### WHAT IS BEING ASKED
All of the data below is to be repeated exactly, except for the pictures.

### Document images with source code
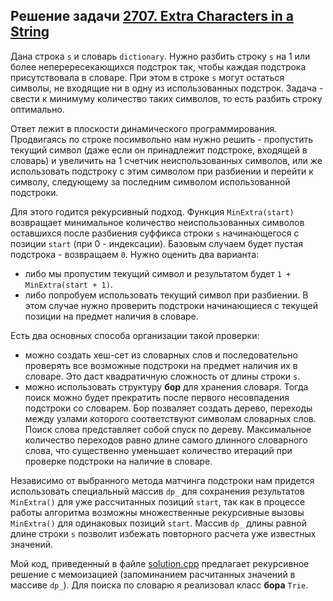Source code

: ## Решение задачи [2707. Extra Characters in a String](https://leetcode.com/problems/extra-characters-in-a-string/) 

Дана строка ```s``` и словарь ```dictionary```. Нужно разбить строку ```s``` на 1 или более неперересекающихся подстрок так, чтобы каждая подстрока присутствовала в словаре. При этом в строке ```s``` могут остаться символы, не входящие ни в одну из использованных подстрок. Задача - свести к минимуму количество таких символов, то есть разбить строку оптимально.

Ответ лежит в плоскости динамического программирования. Продвигаясь по строке посимвольно нам нужно решить - пропустить текущий символ (даже если он принадлежит подстроке, входящей в словарь) и увеличить на 1 счетчик неиспользованных символов, или же использовать подстроку с этим символом при разбиении и перейти к символу, следующему за последним символом использованной подстроки.

Для этого годится рекурсивный подход. Функция ```MinExtra(start)``` возвращает минимальное количество неиспользованных символов оставшихся после разбиения суффикса строки ```s``` начинающегося с позиции ```start``` (при 0 - индексации). Базовым случаем будет пустая подстрока - возвращаем ```0```. Нужно оценить два варианта: 
- либо мы пропустим текущий символ и результатом будет ```1 + MinExtra(start + 1)```.
- либо попробуем использовать текущий символ при разбиении. В этом случае нужно проверить подстроки начинающиеся с текущей позиции на предмет наличия в словаре. 

Есть два основных способа организации такой проверки:
- можно создать хеш-сет из словарных слов и последовательно проверять все возможные подстроки на предмет наличия их в словаре. Это даст квадратичную сложность от длины строки ```s```.
- можно использовать структуру **бор** для хранения словаря. Тогда поиск можно будет прекратить после первого несовпадения подстроки со словарем. Бор позваляет создать дерево, переходы между узлами которого соответствуют символам словарных слов. Поиск слова представляет собой спуск по дереву. Максимальное количество переходов равно длине самого длинного словарного слова, что существенно уменьшает количество итераций при проверке подстроки на наличие в словаре.

Независимо от выбранного метода матчинга подстроки нам придется использовать специальный массив ```dp_``` для сохранения результатов ```MinExtra()``` для уже рассчитанных позиций ```start```, так как в процессе работы алгоритма возможны множественные рекурсивные вызовы ```MinExtra()``` для одинаковых позиций ```start```. Массив ```dp_``` длины равной длине строки ```s``` позволит избежать повторного расчета уже известных значений.

Мой код, приведенный в файле [solution.cpp](solution.cpp) предлагает рекурсивное решение с мемоизацией (запоминанием расчитанных значений в массиве ```dp_```). Для поиска по словарю я реализовал класс **бора** ```Trie```.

### OUTPUT BELOW
Source code

: ## Решение задачи [2707. Extra Characters in a String](https://leetcode.com/problems/extra-characters-in-a-string/) 

Дана строка ```s``` и словарь ```dictionary```. Нужно разбить строку ```s``` на 1 или более неперересекающихся подстрок так, чтобы каждая подстрока присутствовала в словаре. При этом в строке ```s``` могут остаться символы, не входящие ни в одну из использованных подстрок. Задача - свести к минимуму количество таких символов, то есть разбить строку оптимально.

Ответ лежит в плоскости динамического программирования. Продвигаясь по строке посимвольно нам нужно решить - пропустить текущий символ (даже если он принадлежит подстроке, входящей в словарь) и увеличить на 1 счетчик неиспользованных символов, или же использовать подстроку с этим символом при разбиении и перейти к символу, следующему за последним символом использованной подстроки.

Для этого годится рекурсивный подход. Функция ```MinExtra(start)``` возвращает минимальное количество неиспользованных символов оставшихся после разбиения суффикса строки ```s``` начинающегося с позиции ```start``` (при 0 - индексации). Базовым случаем будет пустая подстрока - возвращаем ```0```. Нужно оценить два варианта: 
- либо мы пропустим текущий символ и результатом будет ```1 + MinExtra(start + 1)```.
- либо попробуем использовать текущий символ при разбиении. В этом случае нужно проверить подстроки начинающиеся с текущей позиции на предмет наличия в словаре. 

Есть два основных способа организации такой проверки:
- можно создать хеш-сет из словарных слов и последовательно проверять все возможные подстроки на предмет наличия их в словаре. Это даст квадратичную сложность от длины строки ```s```.
- можно использовать структуру **бор** для хранения словаря. Тогда поиск можно будет прекратить после первого несовпадения подстроки со словарем. Бор позваляет создать дерево, переходы между узлами которого соответствуют символам словарных слов. Поиск слова представляет собой спуск по дереву. Максимальное количество переходов равно длине самого длинного словарного слова, что существенно уменьшает количество итераций при проверке подстроки на наличие в словаре.

Независимо от выбранного метода матчинга подстроки нам придется использовать специальный массив ```dp_``` для сохранения результатов ```MinExtra()``` для уже рассчитанных позиций ```start```, так как в процессе работы алгоритма возможны множественные рекурсивные вызовы ```MinExtra()``` для одинаковых позиций ```start```. Массив ```dp_``` длины равной длине строки ```s``` позволит избежать повторного расчета уже известных значений.

Мой код, приведенный в файле [solution.cpp](solution.cpp) предлагает рекурсивное решение с мемоизацией (запоминанием расчитанных значений в массиве ```dp_```). Для поиска по словарю я реализовал класс **бора** ```Trie```.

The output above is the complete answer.